Guardas de presídios têm períodos de descansos reduzidos e podem afetar o serviço

Alguns presídios não obedecem o descanso de quatro horas para cada duas horas de sentinela

O Boletim Geral desta quarta-feira (07) trouxe publicada uma nova portaria estabelecendo a jornada de trabalho para os militares lotados em unidades operacionais e em guardas de quartéis e presídios.

A Portaria nº 113/2015 seria a transcrição da Portaria nº 107/2015 (publicada no BG nº 176/2015) se não fosse pela omissão do descanso do serviço de sentinela das guardas de quartéis, presídios e estabelecimentos prisionais. A Portaria nº 107/2015 trazia de forma expressa o descanso de quatro horas para os militares que realizassem o serviço de guarda após duas horas trabalhadas.

No entanto, a nova portaria que estabelece a jornada de trabalho dos policiais militares retirou essa previsão e se omitiu quanto às horas de descansos dos PM's que realizam o serviço de guardas nos quartéis e estabelecimentos prisionais.

ESCALAS DE 3 HORAS DE DESCANSO A CADA 3 HORAS DE GUARDA

Desde a publicação da primeira portaria (Portaria nº 107/2015) que instituiu a escala de 24 horas de serviço com 72 horas de folga para os militares que exercem a guarda de quartéis e presídios, o blog vem recebendo denúncias sobre o período de descanso das sentinelas quando de serviço. Conforme relatos de policiais lotados em Alcaçuz e demais unidades prisionais do Estado, os militares de serviço estão permanecendo de sentinela por três horas consecutivas, tendo apenas três horas de descanso.

O fato contraria o Regulamento Interno e dos Serviços Gerais (RISG) do Exército Brasileiro, aplicável à Polícia Militar em caso de omissão na legislação castrense estadual, que regulamenta em seu art. 222 que "o serviço em cada posto de sentinela será dado por três homens ou mais, durante as 24 horas, divididos em quartos, de modo que um mesmo homem não permaneça de sentinela mais de duas horas consecutivas".
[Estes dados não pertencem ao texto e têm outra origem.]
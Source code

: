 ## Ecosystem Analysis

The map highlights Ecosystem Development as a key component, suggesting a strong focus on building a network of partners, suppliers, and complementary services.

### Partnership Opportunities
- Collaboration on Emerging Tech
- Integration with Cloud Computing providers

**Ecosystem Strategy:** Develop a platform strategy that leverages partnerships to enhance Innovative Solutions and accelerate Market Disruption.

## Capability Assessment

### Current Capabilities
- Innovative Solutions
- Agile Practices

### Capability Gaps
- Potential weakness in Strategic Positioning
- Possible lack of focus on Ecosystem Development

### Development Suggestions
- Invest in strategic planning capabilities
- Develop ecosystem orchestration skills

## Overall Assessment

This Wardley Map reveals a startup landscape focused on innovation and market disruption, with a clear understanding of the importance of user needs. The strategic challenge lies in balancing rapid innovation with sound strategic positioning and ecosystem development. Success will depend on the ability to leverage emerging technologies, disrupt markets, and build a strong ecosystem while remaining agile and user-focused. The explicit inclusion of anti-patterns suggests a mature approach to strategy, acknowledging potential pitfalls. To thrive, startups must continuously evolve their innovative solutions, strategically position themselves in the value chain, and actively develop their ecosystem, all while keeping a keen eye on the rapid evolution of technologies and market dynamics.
A permanência por mais de duas horas consecutivas no posto de sentinela, prejudica a saúde dos militares que, além de terem reduzidos seus horários de descansos na guarda, podem ter afetados a concentração durante o serviço, já que o serviço de guarda, principalmente em estabelecimentos prisionais, exigem uma maior atenção quando no posto de sentinela.